**WHAT THE EXERCISE ASKS:** Each line of the data is to be output verbatim, with the images removed.

----

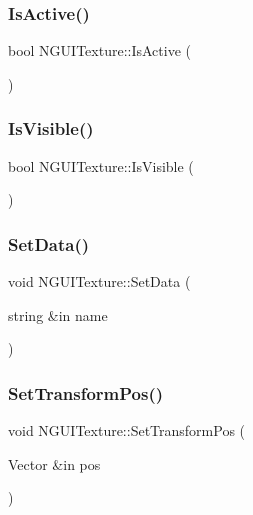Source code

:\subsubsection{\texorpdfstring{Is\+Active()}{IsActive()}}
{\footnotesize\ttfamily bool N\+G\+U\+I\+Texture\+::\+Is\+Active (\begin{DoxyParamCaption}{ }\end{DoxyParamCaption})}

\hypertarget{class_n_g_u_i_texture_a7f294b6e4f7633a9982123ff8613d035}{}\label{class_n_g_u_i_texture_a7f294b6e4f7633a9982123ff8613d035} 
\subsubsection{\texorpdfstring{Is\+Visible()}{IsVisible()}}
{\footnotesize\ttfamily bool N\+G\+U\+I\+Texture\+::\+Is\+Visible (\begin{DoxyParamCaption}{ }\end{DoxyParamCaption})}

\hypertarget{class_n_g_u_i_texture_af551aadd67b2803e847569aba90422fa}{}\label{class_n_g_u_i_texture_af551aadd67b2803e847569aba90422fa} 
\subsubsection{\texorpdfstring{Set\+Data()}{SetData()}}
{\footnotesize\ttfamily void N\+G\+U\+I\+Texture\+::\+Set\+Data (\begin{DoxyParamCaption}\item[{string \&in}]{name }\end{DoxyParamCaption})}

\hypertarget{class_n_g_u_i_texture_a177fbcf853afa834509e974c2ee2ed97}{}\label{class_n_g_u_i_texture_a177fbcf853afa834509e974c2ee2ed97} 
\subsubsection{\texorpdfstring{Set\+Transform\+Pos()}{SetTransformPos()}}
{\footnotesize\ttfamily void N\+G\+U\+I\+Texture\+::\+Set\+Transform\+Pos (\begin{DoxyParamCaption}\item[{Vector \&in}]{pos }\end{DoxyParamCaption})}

----

**RESULT OF THE TASK:**
Source code

:\subsubsection{\texorpdfstring{Is\+Active()}{IsActive()}}
{\footnotesize\ttfamily bool N\+G\+U\+I\+Texture\+::\+Is\+Active (\begin{DoxyParamCaption}{ }\end{DoxyParamCaption})}

\hypertarget{class_n_g_u_i_texture_a7f294b6e4f7633a9982123ff8613d035}{}\label{class_n_g_u_i_texture_a7f294b6e4f7633a9982123ff8613d035} 
\subsubsection{\texorpdfstring{Is\+Visible()}{IsVisible()}}
{\footnotesize\ttfamily bool N\+G\+U\+I\+Texture\+::\+Is\+Visible (\begin{DoxyParamCaption}{ }\end{DoxyParamCaption})}

\hypertarget{class_n_g_u_i_texture_af551aadd67b2803e847569aba90422fa}{}\label{class_n_g_u_i_texture_af551aadd67b2803e847569aba90422fa} 
\subsubsection{\texorpdfstring{Set\+Data()}{SetData()}}
{\footnotesize\ttfamily void N\+G\+U\+I\+Texture\+::\+Set\+Data (\begin{DoxyParamCaption}\item[{string \&in}]{name }\end{DoxyParamCaption})}

\hypertarget{class_n_g_u_i_texture_a177fbcf853afa834509e974c2ee2ed97}{}\label{class_n_g_u_i_texture_a177fbcf853afa834509e974c2ee2ed97} 
\subsubsection{\texorpdfstring{Set\+Transform\+Pos()}{SetTransformPos()}}
{\footnotesize\ttfamily void N\+G\+U\+I\+Texture\+::\+Set\+Transform\+Pos (\begin{DoxyParamCaption}\item[{Vector \&in}]{pos }\end{DoxyParamCaption})}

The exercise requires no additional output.